The Educational Progress of Looked After Children in England: Linking Care and Educational Data
There were 69,540 looked after children in England at 31st March 2015, an increase of 1% compared with 31st March 2014, and of 6% compared with 31st March 2011 (DfE, 2015). Seventy-five per cent of these children and young people were living in foster placements. Children who are, or have been, in care are one of the lowest performing groups in terms of educational outcomes internationally (Flynn, Tessier, & Coulombe, 2013). In England in 2014, data from the Department for Education (2014) showed that at the end of Key Stage 1 (age 7 years), 71% of children in care achieved the expected level in reading; in writing the figure was 61% and in maths, 72%. This compares with 90%, 86% and 92% of all children in those subjects respectively. At the end of Key Stage 2 (age 11 years), the gap widens: 48% of children in care reached the expected academic level in English and mathematics, compared with 79% of all children.
The attainment gap continues to increase as children get older, so that 6% of careexperienced people attend university, compared with just over 50% of young people in the general population (DfE, 2015). Young people transitioning from care also have poorer employment prospects and health outcomes than the general population and are over-represented in the homeless and prison populations.
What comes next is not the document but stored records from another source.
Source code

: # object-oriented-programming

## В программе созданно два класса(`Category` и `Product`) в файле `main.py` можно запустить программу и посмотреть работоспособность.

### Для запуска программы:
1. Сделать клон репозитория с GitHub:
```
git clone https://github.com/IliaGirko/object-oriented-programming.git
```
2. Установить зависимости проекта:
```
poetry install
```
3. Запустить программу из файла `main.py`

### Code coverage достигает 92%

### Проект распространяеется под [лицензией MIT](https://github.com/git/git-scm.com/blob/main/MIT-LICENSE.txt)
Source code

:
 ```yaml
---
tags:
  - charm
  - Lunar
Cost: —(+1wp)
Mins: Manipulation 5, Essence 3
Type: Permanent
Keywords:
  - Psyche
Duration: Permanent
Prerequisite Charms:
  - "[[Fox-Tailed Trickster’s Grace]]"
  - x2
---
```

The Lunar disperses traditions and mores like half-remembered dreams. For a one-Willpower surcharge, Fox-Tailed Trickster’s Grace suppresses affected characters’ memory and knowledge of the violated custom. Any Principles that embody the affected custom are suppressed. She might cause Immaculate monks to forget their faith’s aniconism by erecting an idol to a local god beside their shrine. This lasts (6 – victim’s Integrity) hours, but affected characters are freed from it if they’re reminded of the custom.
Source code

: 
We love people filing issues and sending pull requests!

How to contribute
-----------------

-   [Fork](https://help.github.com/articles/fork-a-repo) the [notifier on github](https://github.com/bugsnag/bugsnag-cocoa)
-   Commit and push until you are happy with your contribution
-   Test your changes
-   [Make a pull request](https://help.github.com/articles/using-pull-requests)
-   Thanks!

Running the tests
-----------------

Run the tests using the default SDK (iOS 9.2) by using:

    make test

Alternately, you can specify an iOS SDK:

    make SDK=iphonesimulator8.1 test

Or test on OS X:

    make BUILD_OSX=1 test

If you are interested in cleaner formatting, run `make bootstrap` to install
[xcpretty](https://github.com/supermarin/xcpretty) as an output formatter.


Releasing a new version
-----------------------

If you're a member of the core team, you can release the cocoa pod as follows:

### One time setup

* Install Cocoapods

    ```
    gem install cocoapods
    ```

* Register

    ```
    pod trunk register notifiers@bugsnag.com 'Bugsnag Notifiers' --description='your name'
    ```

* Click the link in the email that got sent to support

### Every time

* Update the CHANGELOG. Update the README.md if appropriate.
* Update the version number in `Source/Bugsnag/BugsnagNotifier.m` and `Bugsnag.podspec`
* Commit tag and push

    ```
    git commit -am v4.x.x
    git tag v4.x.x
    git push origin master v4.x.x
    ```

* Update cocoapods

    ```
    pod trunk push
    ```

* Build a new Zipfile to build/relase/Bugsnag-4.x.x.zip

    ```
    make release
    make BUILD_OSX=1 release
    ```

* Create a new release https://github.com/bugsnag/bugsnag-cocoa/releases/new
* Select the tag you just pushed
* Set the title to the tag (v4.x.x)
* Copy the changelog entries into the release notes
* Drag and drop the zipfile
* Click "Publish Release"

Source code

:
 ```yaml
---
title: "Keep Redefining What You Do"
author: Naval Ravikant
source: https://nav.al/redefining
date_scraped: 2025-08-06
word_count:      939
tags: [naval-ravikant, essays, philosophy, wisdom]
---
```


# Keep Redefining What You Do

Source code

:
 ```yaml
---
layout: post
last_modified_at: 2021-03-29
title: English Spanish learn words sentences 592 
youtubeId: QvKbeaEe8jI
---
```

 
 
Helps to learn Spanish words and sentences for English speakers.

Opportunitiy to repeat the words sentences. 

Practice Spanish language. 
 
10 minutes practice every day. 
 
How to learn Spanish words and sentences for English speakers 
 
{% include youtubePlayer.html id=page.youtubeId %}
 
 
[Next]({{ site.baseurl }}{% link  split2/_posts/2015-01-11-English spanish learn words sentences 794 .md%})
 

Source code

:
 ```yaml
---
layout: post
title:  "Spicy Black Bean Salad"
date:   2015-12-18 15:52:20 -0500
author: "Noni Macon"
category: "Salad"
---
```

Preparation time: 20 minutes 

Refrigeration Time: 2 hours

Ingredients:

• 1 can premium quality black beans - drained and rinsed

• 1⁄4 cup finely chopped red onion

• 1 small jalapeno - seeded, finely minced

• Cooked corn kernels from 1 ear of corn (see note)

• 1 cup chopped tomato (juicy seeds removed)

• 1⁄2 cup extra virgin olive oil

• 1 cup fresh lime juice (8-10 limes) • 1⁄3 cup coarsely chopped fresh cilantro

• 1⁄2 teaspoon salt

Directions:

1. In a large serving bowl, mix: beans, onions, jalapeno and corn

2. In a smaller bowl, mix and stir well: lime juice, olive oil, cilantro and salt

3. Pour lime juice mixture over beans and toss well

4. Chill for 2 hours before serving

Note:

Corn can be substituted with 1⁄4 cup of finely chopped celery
Less is known about the factors that facilitate or limit educational progress for these young people. Little detailed statistical analysis beyond the DfE (2011, 2013) contribution has been undertaken in England to pinpoint the key factors associated with looked after children’s lower attainment although such work is better established in the US and Canada.
In this context, funded by the Nuffield Foundation, the Rees Centre, University of Oxford and School for Policy Studies and Graduate School of Education at the University of Bristol collaborated on this study to identify key care and educational factors that are associated with the progress of children in care from the end of KS2 to the end of KS4 and attainment at KS4. The main research questions were:
What are the key factors contributing to the low educational outcomes of children in care in secondary schools in England?
How does linking care and educational data contribute to our understanding of how to improve their attainment and progress?